Als „eine Spurensuche“ wird das 320 Seiten starke Werk beschrieben. Zwar kennen nicht nur Weddinger das Afrikanische Viertel, und immer mal wieder gibt es kommunalpolitische Vorstöße, die Dahlemer Lans-, Iltis- und Takustraße endlich umzubenennen, da mit ihnen der blutige Einsatz deutscher Truppen beim chinesischen Boxer-Aufstand verherrlicht werde. Aber bis auf solche Ausnahmen ist die deutsche Kolonialgeschichte in Berlin doch in Vergessenheit geraten – und die Spuren sind kaum mehr zu erkennen. Zum Beispiel an dem Gebäude Am Karlsbad 10 in Tiergarten: ein leerstehendes Bürohaus, die Fassade durch sechs angedeuteten Säulen im antiken Stil gegliedert.
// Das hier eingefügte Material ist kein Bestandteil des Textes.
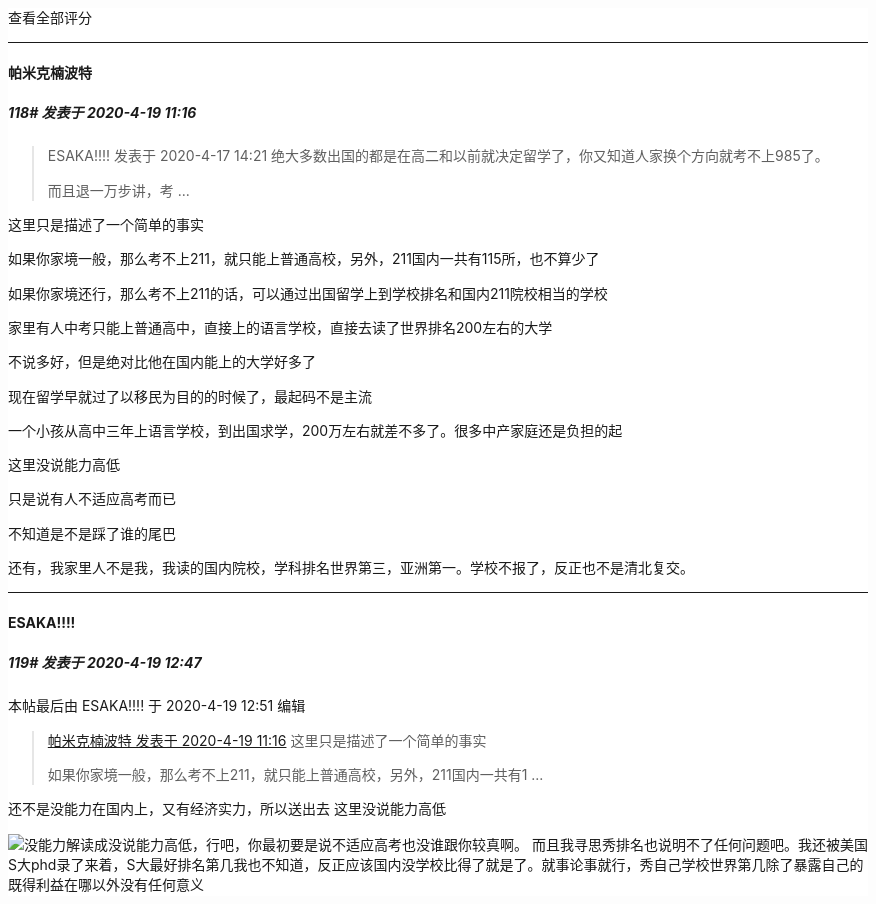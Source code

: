 查看全部评分






*****

####  帕米克楠波特  
##### 118#       发表于 2020-4-19 11:16



<blockquote>ESAKA!!!! 发表于 2020-4-17 14:21
绝大多数出国的都是在高二和以前就决定留学了，你又知道人家换个方向就考不上985了。

而且退一万步讲，考 ...</blockquote>
这里只是描述了一个简单的事实

如果你家境一般，那么考不上211，就只能上普通高校，另外，211国内一共有115所，也不算少了

如果你家境还行，那么考不上211的话，可以通过出国留学上到学校排名和国内211院校相当的学校

家里有人中考只能上普通高中，直接上的语言学校，直接去读了世界排名200左右的大学

不说多好，但是绝对比他在国内能上的大学好多了

现在留学早就过了以移民为目的的时候了，最起码不是主流

一个小孩从高中三年上语言学校，到出国求学，200万左右就差不多了。很多中产家庭还是负担的起

这里没说能力高低

只是说有人不适应高考而已

不知道是不是踩了谁的尾巴

还有，我家里人不是我，我读的国内院校，学科排名世界第三，亚洲第一。学校不报了，反正也不是清北复交。







*****

####  ESAKA!!!!  
##### 119#       发表于 2020-4-19 12:47



 本帖最后由 ESAKA!!!! 于 2020-4-19 12:51 编辑 
<blockquote><a href="httphttps://bbs.saraba1st.com/2b/forum.php?mod=redirect&amp;goto=findpost&amp;pid=47131665&amp;ptid=1923654" target="_blank">帕米克楠波特 发表于 2020-4-19 11:16</a>
这里只是描述了一个简单的事实

如果你家境一般，那么考不上211，就只能上普通高校，另外，211国内一共有1 ...</blockquote>
还不是没能力在国内上，又有经济实力，所以送出去
这里没说能力高低


<img src="https://static.saraba1st.com/image/smiley/face2017/053.png" referrerpolicy="no-referrer">没能力解读成没说能力高低，行吧，你最初要是说不适应高考也没谁跟你较真啊。
而且我寻思秀排名也说明不了任何问题吧。我还被美国S大phd录了来着，S大最好排名第几我也不知道，反正应该国内没学校比得了就是了。就事论事就行，秀自己学校世界第几除了暴露自己的既得利益在哪以外没有任何意义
Man muss den Kopf schon arg in den Nacken legen, will man den Blick bis unters Dachgesims schweifen lassen. Sechs Schmuckreliefs erkennt man dort, die beiden zeigen je einen Afrikaner mit Ohrringen. Es ist der einzige Hinweis auf die Vergangenheit des Gebäudes, das zuletzt vom Jugendsenator genutzt wurde. Bekannt war es als das „Afrika- Haus“, gebaut wurde es 1911 als Sitz der Deutschen Kolonialgesellschaft.
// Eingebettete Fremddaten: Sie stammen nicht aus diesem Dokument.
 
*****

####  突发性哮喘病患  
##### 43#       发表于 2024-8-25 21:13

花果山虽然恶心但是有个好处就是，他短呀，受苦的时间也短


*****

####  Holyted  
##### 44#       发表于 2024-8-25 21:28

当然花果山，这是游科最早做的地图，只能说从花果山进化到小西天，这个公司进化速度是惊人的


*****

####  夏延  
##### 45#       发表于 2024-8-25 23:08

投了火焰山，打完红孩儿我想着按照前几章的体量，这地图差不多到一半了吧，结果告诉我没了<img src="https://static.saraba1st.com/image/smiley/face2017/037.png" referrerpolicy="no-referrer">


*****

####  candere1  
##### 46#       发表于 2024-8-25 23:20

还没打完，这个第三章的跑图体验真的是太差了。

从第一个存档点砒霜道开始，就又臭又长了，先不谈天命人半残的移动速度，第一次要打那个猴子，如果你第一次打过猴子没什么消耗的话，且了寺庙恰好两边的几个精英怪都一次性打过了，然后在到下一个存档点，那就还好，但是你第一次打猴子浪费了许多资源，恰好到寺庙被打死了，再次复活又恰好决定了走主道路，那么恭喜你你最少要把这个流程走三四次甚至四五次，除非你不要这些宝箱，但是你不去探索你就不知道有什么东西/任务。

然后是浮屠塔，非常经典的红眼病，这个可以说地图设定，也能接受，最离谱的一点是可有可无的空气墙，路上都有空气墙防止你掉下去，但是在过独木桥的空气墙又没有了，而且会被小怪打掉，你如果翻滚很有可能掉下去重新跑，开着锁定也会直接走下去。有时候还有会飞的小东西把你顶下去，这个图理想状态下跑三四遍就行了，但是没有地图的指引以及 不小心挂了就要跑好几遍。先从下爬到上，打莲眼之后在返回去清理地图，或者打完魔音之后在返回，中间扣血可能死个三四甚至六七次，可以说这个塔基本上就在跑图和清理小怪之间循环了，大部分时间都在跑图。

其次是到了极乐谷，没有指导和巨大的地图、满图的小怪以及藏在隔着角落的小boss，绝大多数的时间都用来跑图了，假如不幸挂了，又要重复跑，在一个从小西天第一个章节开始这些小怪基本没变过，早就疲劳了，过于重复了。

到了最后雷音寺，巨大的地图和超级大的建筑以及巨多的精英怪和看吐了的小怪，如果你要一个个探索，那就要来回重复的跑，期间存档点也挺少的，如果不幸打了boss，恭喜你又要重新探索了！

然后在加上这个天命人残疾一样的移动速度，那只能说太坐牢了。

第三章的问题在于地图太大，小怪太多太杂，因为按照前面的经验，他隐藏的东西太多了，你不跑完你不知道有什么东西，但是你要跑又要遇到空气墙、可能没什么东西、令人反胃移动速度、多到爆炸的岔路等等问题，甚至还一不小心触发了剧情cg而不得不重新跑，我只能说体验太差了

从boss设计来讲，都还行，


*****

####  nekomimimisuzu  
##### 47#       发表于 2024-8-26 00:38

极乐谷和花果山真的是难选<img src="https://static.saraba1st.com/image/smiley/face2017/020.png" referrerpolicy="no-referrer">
Das Buch ist eine Fundgrube für solche und noch weit spannendere Details, breitet die Kuriositäten der Berliner Kolonialgeschichte ebenso aus wie die großen Zusammenhänge diese Phase. 33 Autoren haben Stoff für zehn Haupt- und 55 Unterkapitel zusammengetragen – was auch das Manko des Buches ist. Nicht ein großer Bogen wird gespannt, sondern Facette an Facette gereiht, deren Gliederung nicht immer einleuchtet. So werden in dem Kapitel über „Afrikanische Migranten in der Reichs(kolonial)hauptstadt“ Schicksale von Afrikanern geschildert, die es nach Berlin verschlagen hatte und die hier als U-Bahnzugführer, Kellner, Schauspieler, Sprachlehrer oder Koch arbeiteten. Zwei Kapitel später, unter der Überschrift „Spurensuche in Berliner Museen“, liest man dann über den schwarzen preußischen Militärmusiker Gustav Sabac el Cher, nur weil er mit seiner weißen Frau auf einem Gemälde von 1890 abgebildet wurde, das sich im Deutschen Historischen Museum befindet.
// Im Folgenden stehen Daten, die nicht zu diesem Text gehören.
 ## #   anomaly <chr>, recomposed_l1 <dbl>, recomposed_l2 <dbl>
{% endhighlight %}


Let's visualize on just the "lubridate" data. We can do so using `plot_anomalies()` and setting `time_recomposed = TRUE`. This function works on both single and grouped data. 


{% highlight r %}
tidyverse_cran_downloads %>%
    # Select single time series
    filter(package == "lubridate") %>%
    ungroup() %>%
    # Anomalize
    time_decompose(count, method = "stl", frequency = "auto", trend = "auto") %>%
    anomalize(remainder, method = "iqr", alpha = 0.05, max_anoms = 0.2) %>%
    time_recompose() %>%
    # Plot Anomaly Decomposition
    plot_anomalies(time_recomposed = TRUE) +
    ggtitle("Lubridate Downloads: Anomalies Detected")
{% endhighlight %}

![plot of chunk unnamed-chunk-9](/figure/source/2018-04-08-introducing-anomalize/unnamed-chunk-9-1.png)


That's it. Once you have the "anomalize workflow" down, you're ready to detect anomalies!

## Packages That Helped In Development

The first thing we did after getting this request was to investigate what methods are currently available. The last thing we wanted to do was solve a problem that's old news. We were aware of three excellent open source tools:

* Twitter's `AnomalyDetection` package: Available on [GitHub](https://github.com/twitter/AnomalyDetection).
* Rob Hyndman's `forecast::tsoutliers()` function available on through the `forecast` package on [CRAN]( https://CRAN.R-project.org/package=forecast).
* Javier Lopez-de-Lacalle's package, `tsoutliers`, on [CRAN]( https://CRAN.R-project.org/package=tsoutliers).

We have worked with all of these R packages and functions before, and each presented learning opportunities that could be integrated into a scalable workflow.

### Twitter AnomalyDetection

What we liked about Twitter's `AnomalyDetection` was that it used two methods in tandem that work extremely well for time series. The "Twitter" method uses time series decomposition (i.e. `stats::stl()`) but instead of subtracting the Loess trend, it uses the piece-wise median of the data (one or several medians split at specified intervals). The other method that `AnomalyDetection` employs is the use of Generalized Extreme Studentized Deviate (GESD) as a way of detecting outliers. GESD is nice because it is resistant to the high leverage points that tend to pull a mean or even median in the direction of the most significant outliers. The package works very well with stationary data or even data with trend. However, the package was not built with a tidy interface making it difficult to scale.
Ohnehin gilt das Interesse der Autoren fast ausnahmslos den deutschen „Schutzgebieten“ in Afrika. Die übrigen Kolonien wieDeutsch-Samoa werden allenfalls gestreift. Sicher haben sie im Berliner Stadtbild nie die Rolle gespielt wie die afrikanischen Besitzungen, doch hätte sich beispielsweise leicht ein Bogen schlagen lassen vom Pekinger Platz und der Kiautschoustraße in Wedding zu dem erzwungenen Besuch des „Sühneprinzen“ Chun, eines Bruders des Kaisers von China, der 1901, nach der Zerschlagung des Boxer-Aufstands, vor Wilhelm II. den Kotau vollziehen musste.Und dabei wäre doch der damals verkaufte Hampelmann, der „Prinz Chun darstellte, als Beispiel für den Rassismus kaum weniger geeignet als ein im Buch abgedrucktes Plakat, das 1913 zur Kolonialschau lockte: „50 wilde Kongoweiber“.

Kolonialmetropole Berlin. Eine Spurensuche. (Hrsg. von Ulrich van der Heyden und Joachim Zeller). Berlin Edition im Quintessenz-Verlag, Berlin. 320 Seiten, 24,80 Euro.